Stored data
- - - -

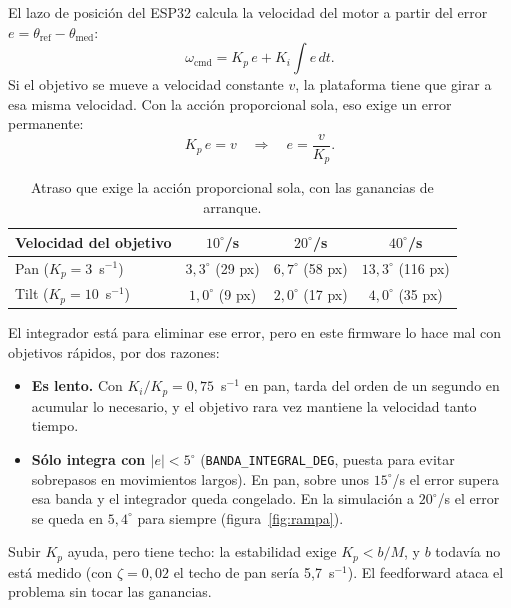 \documentclass[11pt,a4paper]{article}
\newcommand{\cod}[1]{\texttt{#1}}
\newcommand{\gr}{^{\circ}}
\begin{document}
El lazo de posición del ESP32 calcula la velocidad del motor a partir del error $e = \theta_{\mathrm{ref}} - \theta_{\mathrm{med}}$:
\begin{equation}
  \omega_{\mathrm{cmd}} = K_p\, e + K_i \int e \, dt .
  \label{eq:pi}
\end{equation}
Si el objetivo se mueve a velocidad constante $v$, la plataforma tiene que girar a esa misma velocidad. Con la
acción proporcional sola, eso exige un error permanente:
\begin{equation}
  K_p\, e = v \quad\Longrightarrow\quad e = \frac{v}{K_p}.
\end{equation}

\begin{table}[H]
\centering\small
\caption{Atraso que exige la acción proporcional sola, con las ganancias de arranque.}
\begin{tabular}{@{}lccc@{}}
\toprule
Velocidad del objetivo & $10\gr$/s & $20\gr$/s & $40\gr$/s \\
\midrule
Pan ($K_p = 3$~s$^{-1}$)   & $3{,}3\gr$ (29 px) & $6{,}7\gr$ (58 px) & $13{,}3\gr$ (116 px) \\
Tilt ($K_p = 10$~s$^{-1}$) & $1{,}0\gr$ (9 px)  & $2{,}0\gr$ (17 px) & $4{,}0\gr$ (35 px) \\
\bottomrule
\end{tabular}
\end{table}

El integrador está para eliminar ese error, pero en este firmware lo hace mal con objetivos rápidos, por dos
razones:
\begin{itemize}
  \item \textbf{Es lento.} Con $K_i/K_p = 0{,}75$~s$^{-1}$ en pan, tarda del orden de un segundo en acumular lo
        necesario, y el objetivo rara vez mantiene la velocidad tanto tiempo.
  \item \textbf{Sólo integra con $|e| < 5\gr$} (\cod{BANDA\_INTEGRAL\_DEG}, puesta para evitar sobrepasos en
        movimientos largos). En pan, sobre unos $15\gr$/s el error supera esa banda y el integrador queda
        congelado. En la simulación a $20\gr$/s el error se queda en $5{,}4\gr$ para siempre
        (figura~\ref{fig:rampa}).
\end{itemize}

Subir $K_p$ ayuda, pero tiene techo: la estabilidad exige $K_p < b/M$, y $b$ todavía no está medido (con
$\zeta = 0{,}02$ el techo de pan sería 5,7~s$^{-1}$). El feedforward ataca el problema sin tocar las ganancias.
\end{document}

- - - -

PROBLEM STATEMENT
Repeat the data above exactly, but not the pictures.

EXERCISE ANSWER
 \documentclass[11pt,a4paper]{article}
\newcommand{\cod}[1]{\texttt{#1}}
\newcommand{\gr}{^{\circ}}
\begin{document}
El lazo de posición del ESP32 calcula la velocidad del motor a partir del error $e = \theta_{\mathrm{ref}} - \theta_{\mathrm{med}}$:
\begin{equation}
  \omega_{\mathrm{cmd}} = K_p\, e + K_i \int e \, dt .
  \label{eq:pi}
\end{equation}
Si el objetivo se mueve a velocidad constante $v$, la plataforma tiene que girar a esa misma velocidad. Con la
acción proporcional sola, eso exige un error permanente:
\begin{equation}
  K_p\, e = v \quad\Longrightarrow\quad e = \frac{v}{K_p}.
\end{equation}

\begin{table}[H]
\centering\small
\caption{Atraso que exige la acción proporcional sola, con las ganancias de arranque.}
\begin{tabular}{@{}lccc@{}}
\toprule
Velocidad del objetivo & $10\gr$/s & $20\gr$/s & $40\gr$/s \\
\midrule
Pan ($K_p = 3$~s$^{-1}$)   & $3{,}3\gr$ (29 px) & $6{,}7\gr$ (58 px) & $13{,}3\gr$ (116 px) \\
Tilt ($K_p = 10$~s$^{-1}$) & $1{,}0\gr$ (9 px)  & $2{,}0\gr$ (17 px) & $4{,}0\gr$ (35 px) \\
\bottomrule
\end{tabular}
\end{table}

El integrador está para eliminar ese error, pero en este firmware lo hace mal con objetivos rápidos, por dos
razones:
\begin{itemize}
  \item \textbf{Es lento.} Con $K_i/K_p = 0{,}75$~s$^{-1}$ en pan, tarda del orden de un segundo en acumular lo
        necesario, y el objetivo rara vez mantiene la velocidad tanto tiempo.
  \item \textbf{Sólo integra con $|e| < 5\gr$} (\cod{BANDA\_INTEGRAL\_DEG}, puesta para evitar sobrepasos en
        movimientos largos). En pan, sobre unos $15\gr$/s el error supera esa banda y el integrador queda
        congelado. En la simulación a $20\gr$/s el error se queda en $5{,}4\gr$ para siempre
        (figura~\ref{fig:rampa}).
\end{itemize}

Subir $K_p$ ayuda, pero tiene techo: la estabilidad exige $K_p < b/M$, y $b$ todavía no está medido (con
$\zeta = 0{,}02$ el techo de pan sería 5,7~s$^{-1}$). El feedforward ataca el problema sin tocar las ganancias.
\end{document}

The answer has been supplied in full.